I swallowed, and the muscles in my stomach not only tightened this time, but they wound themselves together in complicated little snaking knots. Like Chinese button knots.
I felt like a cheater, as if I’d tricked him into befriending me by not telling him about my condition. But honestly, it hadn’t even occurred to me. Everyone else had always been so eager to tell newcomers about me that I’d never had to explain it to anyone myself. So naturally, I assumed his brother or someone had already filled him in on the whole cerebral palsy, wheelchair, seizures, speech impediment thing.
He was going to be so mad when he learned the truth. No one here wanted to befriend the cerebral palsy girl. What had I been thinking to even hope that Brandt Gamble might?

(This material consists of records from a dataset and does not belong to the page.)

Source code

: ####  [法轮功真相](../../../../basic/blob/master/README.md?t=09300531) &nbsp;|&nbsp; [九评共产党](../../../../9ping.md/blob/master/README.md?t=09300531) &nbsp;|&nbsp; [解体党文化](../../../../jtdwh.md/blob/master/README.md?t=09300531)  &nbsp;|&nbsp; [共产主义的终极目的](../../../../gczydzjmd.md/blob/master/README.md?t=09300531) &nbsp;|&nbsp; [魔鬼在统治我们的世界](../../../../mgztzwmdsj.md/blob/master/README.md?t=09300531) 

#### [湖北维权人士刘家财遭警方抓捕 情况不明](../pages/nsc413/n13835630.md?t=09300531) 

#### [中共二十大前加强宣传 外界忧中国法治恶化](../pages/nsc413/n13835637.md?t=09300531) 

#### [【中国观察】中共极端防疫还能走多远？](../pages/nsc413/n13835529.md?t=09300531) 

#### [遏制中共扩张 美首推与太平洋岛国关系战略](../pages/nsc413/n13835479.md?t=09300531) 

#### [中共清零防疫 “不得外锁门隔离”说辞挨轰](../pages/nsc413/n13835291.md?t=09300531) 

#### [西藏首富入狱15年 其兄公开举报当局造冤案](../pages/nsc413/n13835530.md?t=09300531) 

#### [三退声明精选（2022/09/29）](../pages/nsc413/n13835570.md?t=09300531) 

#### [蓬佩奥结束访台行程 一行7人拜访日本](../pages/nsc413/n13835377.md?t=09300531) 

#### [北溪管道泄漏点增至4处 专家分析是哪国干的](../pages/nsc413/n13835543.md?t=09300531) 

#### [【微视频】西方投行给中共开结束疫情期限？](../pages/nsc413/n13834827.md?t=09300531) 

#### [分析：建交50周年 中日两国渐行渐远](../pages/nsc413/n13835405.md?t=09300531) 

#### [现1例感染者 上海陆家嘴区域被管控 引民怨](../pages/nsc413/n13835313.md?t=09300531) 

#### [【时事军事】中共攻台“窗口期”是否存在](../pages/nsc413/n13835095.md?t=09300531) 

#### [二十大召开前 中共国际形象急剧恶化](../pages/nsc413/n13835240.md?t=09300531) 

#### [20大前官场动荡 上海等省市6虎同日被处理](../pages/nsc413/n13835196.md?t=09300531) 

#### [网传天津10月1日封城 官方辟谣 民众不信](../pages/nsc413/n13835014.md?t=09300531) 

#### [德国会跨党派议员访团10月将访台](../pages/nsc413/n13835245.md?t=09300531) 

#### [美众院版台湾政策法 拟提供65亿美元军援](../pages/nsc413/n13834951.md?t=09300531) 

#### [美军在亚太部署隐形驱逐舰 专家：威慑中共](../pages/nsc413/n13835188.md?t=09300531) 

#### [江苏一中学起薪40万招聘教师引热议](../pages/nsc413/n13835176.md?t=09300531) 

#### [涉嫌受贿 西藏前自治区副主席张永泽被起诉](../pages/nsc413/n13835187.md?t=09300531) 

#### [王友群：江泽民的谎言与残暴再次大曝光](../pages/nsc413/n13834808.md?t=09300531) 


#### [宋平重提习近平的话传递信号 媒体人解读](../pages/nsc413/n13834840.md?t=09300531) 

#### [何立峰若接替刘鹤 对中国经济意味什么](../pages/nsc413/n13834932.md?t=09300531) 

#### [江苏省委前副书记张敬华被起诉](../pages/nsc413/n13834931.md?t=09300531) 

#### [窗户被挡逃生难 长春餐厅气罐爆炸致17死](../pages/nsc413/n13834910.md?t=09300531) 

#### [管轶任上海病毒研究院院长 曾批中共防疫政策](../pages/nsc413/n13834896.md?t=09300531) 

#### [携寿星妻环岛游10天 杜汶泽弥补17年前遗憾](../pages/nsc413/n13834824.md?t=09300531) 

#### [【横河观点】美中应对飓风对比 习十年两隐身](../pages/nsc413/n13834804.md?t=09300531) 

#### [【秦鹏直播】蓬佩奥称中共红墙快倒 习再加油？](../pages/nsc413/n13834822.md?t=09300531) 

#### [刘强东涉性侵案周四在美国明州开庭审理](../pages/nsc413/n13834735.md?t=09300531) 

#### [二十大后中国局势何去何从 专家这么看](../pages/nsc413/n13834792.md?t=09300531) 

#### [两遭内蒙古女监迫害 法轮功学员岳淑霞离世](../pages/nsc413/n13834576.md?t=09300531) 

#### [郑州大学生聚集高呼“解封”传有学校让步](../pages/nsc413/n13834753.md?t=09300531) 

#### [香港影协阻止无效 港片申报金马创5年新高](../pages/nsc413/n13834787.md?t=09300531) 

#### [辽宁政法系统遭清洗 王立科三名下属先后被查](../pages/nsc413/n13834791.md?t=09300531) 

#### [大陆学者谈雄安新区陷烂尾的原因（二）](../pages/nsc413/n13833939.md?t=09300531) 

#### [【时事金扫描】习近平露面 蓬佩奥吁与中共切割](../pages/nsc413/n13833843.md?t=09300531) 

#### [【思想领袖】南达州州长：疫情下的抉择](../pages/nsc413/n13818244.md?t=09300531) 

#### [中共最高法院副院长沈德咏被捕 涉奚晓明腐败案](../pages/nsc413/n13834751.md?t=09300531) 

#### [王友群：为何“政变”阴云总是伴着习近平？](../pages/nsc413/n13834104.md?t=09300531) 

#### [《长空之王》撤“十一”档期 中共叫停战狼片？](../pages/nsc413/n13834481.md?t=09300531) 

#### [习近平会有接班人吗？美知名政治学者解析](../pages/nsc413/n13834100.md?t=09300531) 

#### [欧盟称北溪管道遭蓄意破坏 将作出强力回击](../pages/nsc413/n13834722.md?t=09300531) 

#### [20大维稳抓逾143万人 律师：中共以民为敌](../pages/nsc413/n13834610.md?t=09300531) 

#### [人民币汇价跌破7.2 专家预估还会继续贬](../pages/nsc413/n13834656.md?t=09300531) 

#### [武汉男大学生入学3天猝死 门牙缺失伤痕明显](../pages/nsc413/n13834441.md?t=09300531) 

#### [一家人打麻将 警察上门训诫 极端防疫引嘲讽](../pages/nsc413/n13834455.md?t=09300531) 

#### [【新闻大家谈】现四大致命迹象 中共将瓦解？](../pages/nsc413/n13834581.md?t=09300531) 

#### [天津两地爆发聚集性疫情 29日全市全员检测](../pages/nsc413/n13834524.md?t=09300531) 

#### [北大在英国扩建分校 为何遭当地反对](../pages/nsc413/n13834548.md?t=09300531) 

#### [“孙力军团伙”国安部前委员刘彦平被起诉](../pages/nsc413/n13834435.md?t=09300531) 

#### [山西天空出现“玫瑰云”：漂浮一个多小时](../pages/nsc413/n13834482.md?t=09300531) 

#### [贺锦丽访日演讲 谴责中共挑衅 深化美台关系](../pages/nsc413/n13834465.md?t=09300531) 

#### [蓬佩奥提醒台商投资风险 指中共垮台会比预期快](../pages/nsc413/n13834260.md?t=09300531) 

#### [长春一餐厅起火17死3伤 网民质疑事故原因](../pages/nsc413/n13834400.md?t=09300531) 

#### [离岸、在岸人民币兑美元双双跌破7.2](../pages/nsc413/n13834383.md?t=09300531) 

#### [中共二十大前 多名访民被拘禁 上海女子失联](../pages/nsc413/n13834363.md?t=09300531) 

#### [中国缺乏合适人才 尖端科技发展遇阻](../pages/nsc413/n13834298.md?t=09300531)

I was about to wheel away and escape down the hall when I saw him bite his lower lip and glance around him again, as if he was looking for something. And it struck me he was. He was looking for me because I’d promised to meet him.
A ten-second debate took up residence in my head. Approach him like I’d been planning to do before I’d seen him step from the office, or run away like the coward I was. I really—really—wanted to flee. I hated seeing revulsion on people’s faces when they looked at me, and I had a feeling an expression of disgust coming from him would break me.
All my life, I’d thought of myself as some kind of lower life form. My mother treated me as if I were an idiot. She probably had no idea I could actually form rational thoughts and feel feelings all on my own. And Mason...I loved my big brother to death, but he was too concerned about being protective and making sure everyone treated me with respect to realize how trapped I was in my own skin.
It wasn’t until Reese came along and saw me inside my shell of a body that I began to realize I didn’t have to let my limitations actually limit me. I had just as much right to be alive as anyone else on earth. I didn’t have to be ashamed of...well, myself.
Then again, I’d only known Reese a little over eight months now, not all that much time for her to really strengthen my ego. So when I found myself in a situation I wasn’t sure how to handle, I reverted back to my old pitiful-Sarah self, feeling unworthy compared to every other human on the planet.
But Brandt kept hovering there, waiting for me to show. I couldn’t let him down. Plus, I had no idea what I’d tell him when he logged onto Facebook later and demanded to know why I’d flaked out on him.
Beginning to look lost and abandoned, he backed closer to the wall of the hall and tightened the strap of his book bag higher on his shoulder. Unable to let him experience another moment of uncertainty, I motored my wheelchair across the traffic of streaming students and started toward him.
Determined to do this, I plowed forward with maybe a bit too much speed. When he noticed my harried approach, his eyes flared and he stumbled backward to get out of my path. But I turned, following him before braking so fast that the wheels of my chair screeched out a high-pitched whine against the tile floor.
“Uh...” Brandt glanced around him as if seeking instruction as to the proper etiquette when one was accosted by a girl in a wheelchair before he veered his confused gaze back to me.
He had blue eyes, a dark, piercing navy that made the nerves in my stomach shudder madly and my palms turn clammy and gross. I stared up at them a second longer, overwhelmed as he gaped at me, before turning my attention to the computer on my lap. My fingers twitched as they hovered over the keyboard, and I contemplated what to say.
Hi, I’m Sarah?
No, too lame.
Nice black eye.
Ack. That was worse.
Needing to say something—anything—I poked out Welcome to Ellamore Middle School only to erase it and merely say Hey Brandt. Then I looked up at him expectantly. I was so nervous how he’d respond I could hear my heartbeat pound through my ears. What if he laughed at my pathetic-ness, walked away, and never talked to me on Facebook again?
He blinked, his confusion only growing, and I wondered if I should’ve actually spoken the greeting. But I hated talking, so I avoided verbal communication whenever possible.
Finally, Brandt dropped his gaze to the screen of my laptop. His eyebrows bunched with shock. “You—” Then he tilted his head to the side as he reread the message. Blue eyes flashed back to my face. “Wait. How did you know my name?”
This was where I was supposed to confess I was Sarah, the girl he’d been dishing his entire life story to online these past few days.
But for some reason, I just couldn’t do it yet, so I typed I’m psychic instead.
He blinked at the two words and those expressive eyebrows of his arched, disappearing up under his shaggy bangs. When he lifted his attention from my tablet to my face, I wrote, Or maybe it’s written on your shirt.
After reading the next line, he immediately checked out the front of his shirt.